─── Extracted entries ───
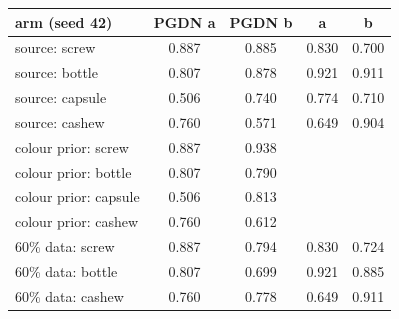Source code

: \setlength{\tabcolsep}{3pt}
\begin{tabular}{@{}lcccc@{}}
\toprule
arm (seed 42) & PGDN a & PGDN b & \draem{} a & \draem{} b \\
\midrule
source: screw & 0.887 & 0.885 & 0.830 & 0.700 \\
source: bottle & 0.807 & 0.878 & 0.921 & 0.911 \\
source: capsule & 0.506 & 0.740 & 0.774 & 0.710 \\
source: cashew & 0.760 & 0.571 & 0.649 & 0.904 \\
colour prior: screw & 0.887 & 0.938 &  &  \\
colour prior: bottle & 0.807 & 0.790 &  &  \\
colour prior: capsule & 0.506 & 0.813 &  &  \\
colour prior: cashew & 0.760 & 0.612 &  &  \\
60\% data: screw & 0.887 & 0.794 & 0.830 & 0.724 \\
60\% data: bottle & 0.807 & 0.699 & 0.921 & 0.885 \\
60\% data: cashew & 0.760 & 0.778 & 0.649 & 0.911 \\
\bottomrule
\end{tabular}

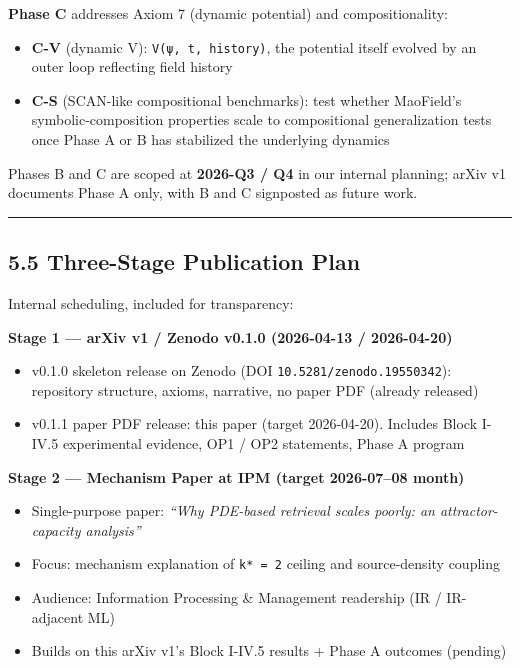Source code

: \documentclass[
]{article}
\providecommand{\tightlist}{%
  \setlength{\itemsep}{0pt}\setlength{\parskip}{0pt}}
\begin{document}
\textbf{Phase C} addresses Axiom 7 (dynamic potential) and
compositionality:

\begin{itemize}
\tightlist
\item
  \textbf{C-V} (dynamic V): \texttt{V(ψ,\ t,\ history)}, the potential
  itself evolved by an outer loop reflecting field history
\item
  \textbf{C-S} (SCAN-like compositional benchmarks): test whether
  MaoField's symbolic-composition properties scale to compositional
  generalization tests once Phase A or B has stabilized the underlying
  dynamics
\end{itemize}

Phases B and C are scoped at \textbf{2026-Q3 / Q4} in our internal
planning; arXiv v1 documents Phase A only, with B and C signposted as
future work.

\begin{center}\rule{0.5\linewidth}{0.5pt}\end{center}

\hypertarget{three-stage-publication-plan}{%
\subsection{5.5 Three-Stage Publication
Plan}\label{three-stage-publication-plan}}

Internal scheduling, included for transparency:

\textbf{Stage 1 --- arXiv v1 / Zenodo v0.1.0 (2026-04-13 / 2026-04-20)}

\begin{itemize}
\tightlist
\item
  v0.1.0 skeleton release on Zenodo (DOI
  \texttt{10.5281/zenodo.19550342}): repository structure, axioms,
  narrative, no paper PDF (already released)
\item
  v0.1.1 paper PDF release: this paper (target 2026-04-20). Includes
  Block I-IV.5 experimental evidence, OP1 / OP2 statements, Phase A
  program
\end{itemize}

\textbf{Stage 2 --- Mechanism Paper at IPM (target 2026-07--08 month)}

\begin{itemize}
\tightlist
\item
  Single-purpose paper: \emph{``Why PDE-based retrieval scales poorly:
  an attractor-capacity analysis''}
\item
  Focus: mechanism explanation of \texttt{k*\ =\ 2} ceiling and
  source-density coupling
\item
  Audience: Information Processing \& Management readership (IR /
  IR-adjacent ML)
\item
  Builds on this arXiv v1's Block I-IV.5 results + Phase A outcomes
  (pending)
\end{itemize}
\end{document}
───
*Exercise*.
Display every line of the listing that contains the string "texttt".

*Written response*.
  \textbf{C-V} (dynamic V): \texttt{V(ψ,\ t,\ history)}, the potential
  \texttt{10.5281/zenodo.19550342}): repository structure, axioms,
  Focus: mechanism explanation of \texttt{k*\ =\ 2} ceiling and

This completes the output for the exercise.